# PRO Phone order in the UK?



## inconspicuous (Apr 20, 2009)

I posted this in the main Pro discussion in MAC Chat, but figured it would be better to ask here, where ladies in the UK might be more likely to see it and help me out?

Basically, I've been approved for my Pro card and am waiting for that, and I know we in the UK can only use the discount at the Pro store and/or freestanding stores.  I'm nowhere near London and there are no freestanding stores here in Sheffield, so I'm limited to phone ordering.

My question is concerning Limited Edition items...  Would they be available for mail order via the Pro telephone order line on the same date as they go into shops?  Or do they come out earlier in the Pro store?  

Sorry if this is a stupid question but I'm not entirely sure and would like confirmation. 

Thanks for your help, ladies!


----------



## Blushbaby (Apr 20, 2009)

Hmmmm not sure. I _think_ LE stuff is only avail on official release dates. not beforehand in the Pro store.

You can call and ask MAC PRO on 0870 034 2999


----------



## Melanie1784 (Apr 27, 2009)

sorry to sound stupid, but can anyone phone that number and order pro products? i don't have a card


----------



## Luceuk (Apr 28, 2009)

Quote:

   Originally Posted by *Melanie1784* 

 
_sorry to sound stupid, but can anyone phone that number and order pro products? i don't have a card 
	

	
	
		
		

		
		
	


	


_

 
Yes anyone can order from that number, you just won't get pro discount


----------



## Wannabe Junkie (May 4, 2009)

*Pro phone order question*

I have another question regarding phone ordering from the Pro store.

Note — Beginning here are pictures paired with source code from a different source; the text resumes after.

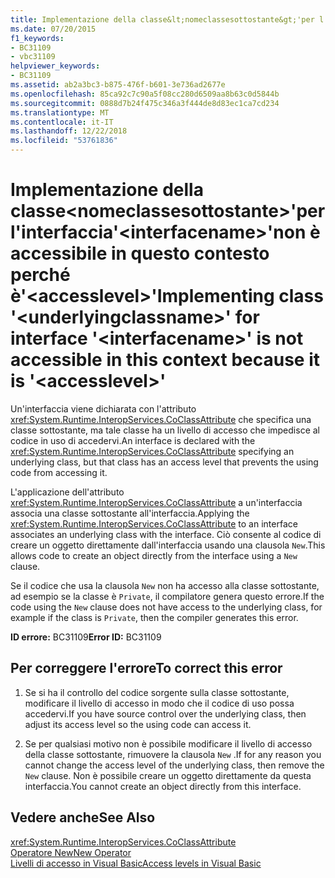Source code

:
 ```yaml
---
title: Implementazione della classe&lt;nomeclassesottostante&gt;'per l'interfaccia'&lt;interfacename&gt;'non è accessibile in questo contesto perché è'&lt;accesslevel&gt;'
ms.date: 07/20/2015
f1_keywords:
- BC31109
- vbc31109
helpviewer_keywords:
- BC31109
ms.assetid: ab2a3bc3-b875-476f-b601-3e736ad2677e
ms.openlocfilehash: 85ca92c7c90a5f08cc280d6509aa8b63c0d5844b
ms.sourcegitcommit: 0888d7b24f475c346a3f444de8d83ec1ca7cd234
ms.translationtype: MT
ms.contentlocale: it-IT
ms.lasthandoff: 12/22/2018
ms.locfileid: "53761836"
---
```

# <a name="implementing-class-ltunderlyingclassnamegt-for-interface-ltinterfacenamegt-is-not-accessible-in-this-context-because-it-is-ltaccesslevelgt"></a><span data-ttu-id="5af4d-102">Implementazione della classe&lt;nomeclassesottostante&gt;'per l'interfaccia'&lt;interfacename&gt;'non è accessibile in questo contesto perché è'&lt;accesslevel&gt;'</span><span class="sxs-lookup"><span data-stu-id="5af4d-102">Implementing class '&lt;underlyingclassname&gt;' for interface '&lt;interfacename&gt;' is not accessible in this context because it is '&lt;accesslevel&gt;'</span></span>
<span data-ttu-id="5af4d-103">Un'interfaccia viene dichiarata con l'attributo <xref:System.Runtime.InteropServices.CoClassAttribute> che specifica una classe sottostante, ma tale classe ha un livello di accesso che impedisce al codice in uso di accedervi.</span><span class="sxs-lookup"><span data-stu-id="5af4d-103">An interface is declared with the <xref:System.Runtime.InteropServices.CoClassAttribute> specifying an underlying class, but that class has an access level that prevents the using code from accessing it.</span></span>  
  
 <span data-ttu-id="5af4d-104">L'applicazione dell'attributo <xref:System.Runtime.InteropServices.CoClassAttribute> a un'interfaccia associa una classe sottostante all'interfaccia.</span><span class="sxs-lookup"><span data-stu-id="5af4d-104">Applying the <xref:System.Runtime.InteropServices.CoClassAttribute> to an interface associates an underlying class with the interface.</span></span> <span data-ttu-id="5af4d-105">Ciò consente al codice di creare un oggetto direttamente dall'interfaccia usando una clausola `New`.</span><span class="sxs-lookup"><span data-stu-id="5af4d-105">This allows code to create an object directly from the interface using a `New` clause.</span></span>  
  
 <span data-ttu-id="5af4d-106">Se il codice che usa la clausola `New` non ha accesso alla classe sottostante, ad esempio se la classe è `Private`, il compilatore genera questo errore.</span><span class="sxs-lookup"><span data-stu-id="5af4d-106">If the code using the `New` clause does not have access to the underlying class, for example if the class is `Private`, then the compiler generates this error.</span></span>  
  
 <span data-ttu-id="5af4d-107">**ID errore:** BC31109</span><span class="sxs-lookup"><span data-stu-id="5af4d-107">**Error ID:** BC31109</span></span>  
  
## <a name="to-correct-this-error"></a><span data-ttu-id="5af4d-108">Per correggere l'errore</span><span class="sxs-lookup"><span data-stu-id="5af4d-108">To correct this error</span></span>  
  
1.  <span data-ttu-id="5af4d-109">Se si ha il controllo del codice sorgente sulla classe sottostante, modificare il livello di accesso in modo che il codice di uso possa accedervi.</span><span class="sxs-lookup"><span data-stu-id="5af4d-109">If you have source control over the underlying class, then adjust its access level so the using code can access it.</span></span>  
  
2.  <span data-ttu-id="5af4d-110">Se per qualsiasi motivo non è possibile modificare il livello di accesso della classe sottostante, rimuovere la clausola `New` .</span><span class="sxs-lookup"><span data-stu-id="5af4d-110">If for any reason you cannot change the access level of the underlying class, then remove the `New` clause.</span></span> <span data-ttu-id="5af4d-111">Non è possibile creare un oggetto direttamente da questa interfaccia.</span><span class="sxs-lookup"><span data-stu-id="5af4d-111">You cannot create an object directly from this interface.</span></span>  
  
## <a name="see-also"></a><span data-ttu-id="5af4d-112">Vedere anche</span><span class="sxs-lookup"><span data-stu-id="5af4d-112">See Also</span></span>  
 <xref:System.Runtime.InteropServices.CoClassAttribute>  
 [<span data-ttu-id="5af4d-113">Operatore New</span><span class="sxs-lookup"><span data-stu-id="5af4d-113">New Operator</span></span>](../../visual-basic/language-reference/operators/new-operator.md)  
 [<span data-ttu-id="5af4d-114">Livelli di accesso in Visual Basic</span><span class="sxs-lookup"><span data-stu-id="5af4d-114">Access levels in Visual Basic</span></span>](../../visual-basic/programming-guide/language-features/declared-elements/access-levels.md)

I really want to order some pro bits (palettes & e/s pans) but also want to order some dazzleglasses when they come out on Thursday. Would I be able to get everything together in one order from the Pro store or will I have to order the dazzleglasses separately as it's not specifically a pro item??

I'd just like to combine my postage if possible! Thanks in advance to anyone that can help 
	

	
	
		
		

		
		
	


	




.


----------



## gingin501 (May 4, 2009)

*Re: Pro phone order question*

I ordered a pro pan and some studio sculpt concealer.....it was all on the same invoice and came together.


----------



## Wannabe Junkie (May 4, 2009)

*Re: Pro phone order question*

Thanks gingin! It would be so handy to get it altogether.


----------



## inconspicuous (May 7, 2009)

*Re: Pro phone order question*

Yep, mine's the same.  I just ordered a dazzleglass, a bunch of stuff from Rose Romance, and an empty pallette and everything's in the same order and being delivered together =] 

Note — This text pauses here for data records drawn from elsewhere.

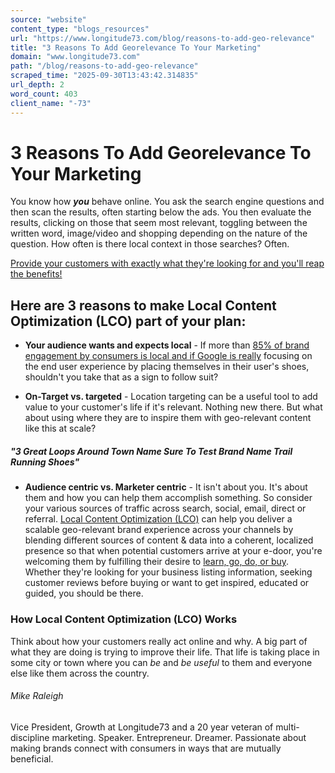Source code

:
 ```yaml
---
source: "website"
content_type: "blogs_resources"
url: "https://www.longitude73.com/blog/reasons-to-add-geo-relevance"
title: "3 Reasons To Add Georelevance To Your Marketing"
domain: "www.longitude73.com"
path: "/blog/reasons-to-add-geo-relevance"
scraped_time: "2025-09-30T13:43:42.314835"
url_depth: 2
word_count: 403
client_name: "-73"
---
```


# 3 Reasons To Add Georelevance To Your Marketing

You know how **_you_** behave online. You ask the search engine questions and then scan the results, often starting below the ads. You then evaluate the results, clicking on those that seem most relevant, toggling between the written word, image/video and shopping depending on the nature of the question. How often is there local context in those searches? Often.

[Provide your customers with exactly what they're looking for and you'll reap the benefits!](/blog/the-local-brew-26-roi-of-content)

## Here are 3 reasons to make Local Content Optimization (LCO) part of your plan:

* **Your audience wants and expects local** - If more than [85% of brand engagement by consumers is local and if Google is really](/blog/the-local-brew-50-advice-for-brands-during-peak-near-me-search-season) focusing on the end user experience by placing themselves in their user's shoes, shouldn't you take that as a sign to follow suit?  

* **On-Target vs. targeted** - Location targeting can be a useful tool to add value to your customer's life if it's relevant. Nothing new there. But what about using where they are to inspire them with geo-relevant content like this at scale?  

##### **"_3 Great Loops Around_** _Town Name_ **Sure To Test** _Brand Name_ **Trail Running Shoes"**  

* **Audience centric vs. Marketer centric** - It isn't about you. It's about them and how you can help them accomplish something. So consider your various sources of traffic across search, social, email, direct or referral. [Local Content Optimization (LCO)](https://www.americantownsmedia.com/product) can help you deliver a scalable geo-relevant brand experience across your channels by blending different sources of content & data into a coherent, localized presence so that when potential customers arrive at your e-door, you're welcoming them by fulfilling their desire to [learn, go, do, or buy](https://www.thinkwithgoogle.com/search/#?query=micromoments&page=0,0&sort_field=date&limit=12&locale=en-us&current_source=twg_site). Whether they're looking for your business listing information, seeking customer reviews before buying or want to get inspired, educated or guided, you should be there.

### How Local Content Optimization (LCO) Works  

Think about how your customers really act online and why. A big part of what they are doing is trying to improve their life. That life is taking place in some city or town where you can _be_ and _be useful_ to them and everyone else like them across the country.

###### Mike Raleigh

Vice President, Growth at Longitude73 and a 20 year veteran of multi-discipline marketing. Speaker. Entrepreneur. Dreamer. Passionate about making brands connect with consumers in ways that are mutually beneficial.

SO much more convenient that way - and plus you don't have to pay shipping twice, which would suuck


----------



## Wannabe Junkie (May 8, 2009)

*Re: Pro phone order question*

I called yesterday and put my order in. I can't wait for it to arrive! Like you say inconspicuous, it's so much easier than paying postage twice.


----------



## henrieta (Jul 16, 2009)

*Re: Pro phone order question*

How do u know which staff can u order at pro store and what is the number? i've seen only US page and their contact number, but nothing about UK.


----------



## inconspicuous (Jul 17, 2009)

*Re: Pro phone order question*

The uk order number is 0870 034 2676.  They stock basically everything from the main MAC stores/website and some of the Pro products.  There isn't a product guide or website for what the UK Pro line sells, so I just use the US website as a basic guide.  Although not everything on there is available here (a few of the pro CCB's on there, like Full Fuchsia and Soft Coral aren't available in the UK for example, and we don't have any of the Studio Fix Color Correctors either =[)

But if you look on the US site when you call you can ask and they'll tell you whether they stock it here.  HTH!


----------



## henrieta (Jul 18, 2009)

*Re: Pro phone order question*

Quote:

   Originally Posted by *inconspicuous* 

 
_The uk order number is 0870 034 2676.  They stock basically everything from the main MAC stores/website and some of the Pro products.  There isn't a product guide or website for what the UK Pro line sells, so I just use the US website as a basic guide.  Although not everything on there is available here (a few of the pro CCB's on there, like Full Fuchsia and Soft Coral aren't available in the UK for example, and we don't have any of the Studio Fix Color Correctors either =[)

But if you look on the US site when you call you can ask and they'll tell you whether they stock it here.  HTH!_

 
Thanks a lot!!!!


----------